Work to be completed. Set down, please, exactly the lines below that run from the line with "- Analyse system-wide" to the line with "- Configure Ingress", both lines included.

------ Data ------

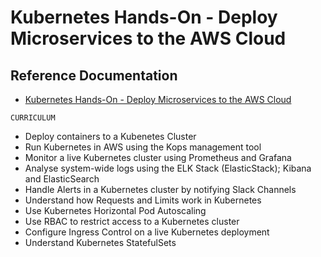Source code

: # Kubernetes Hands-On - Deploy Microservices to the AWS Cloud

## Reference Documentation

* [Kubernetes Hands-On - Deploy Microservices to the AWS Cloud](https://www.udemy.com/course/kubernetes-microservices/)

`CURRICULUM`

- Deploy containers to a Kubenetes Cluster
- Run Kubernetes in AWS using the Kops management tool
- Monitor a live Kubernetes cluster using Prometheus and Grafana
- Analyse system-wide logs using the ELK Stack (ElasticStack); Kibana and ElasticSearch
- Handle Alerts in a Kubernetes cluster by notifying Slack Channels
- Understand how Requests and Limits work in Kubernetes
- Use Kubernetes Horizontal Pod Autoscaling
- Use RBAC to restrict access to a Kubernetes cluster
- Configure Ingress Control on a live Kubernetes deployment
- Understand Kubernetes StatefulSets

------

Answer for this exercise.
- Analyse system-wide logs using the ELK Stack (ElasticStack); Kibana and ElasticSearch
- Handle Alerts in a Kubernetes cluster by notifying Slack Channels
- Understand how Requests and Limits work in Kubernetes
- Use Kubernetes Horizontal Pod Autoscaling
- Use RBAC to restrict access to a Kubernetes cluster
- Configure Ingress Control on a live Kubernetes deployment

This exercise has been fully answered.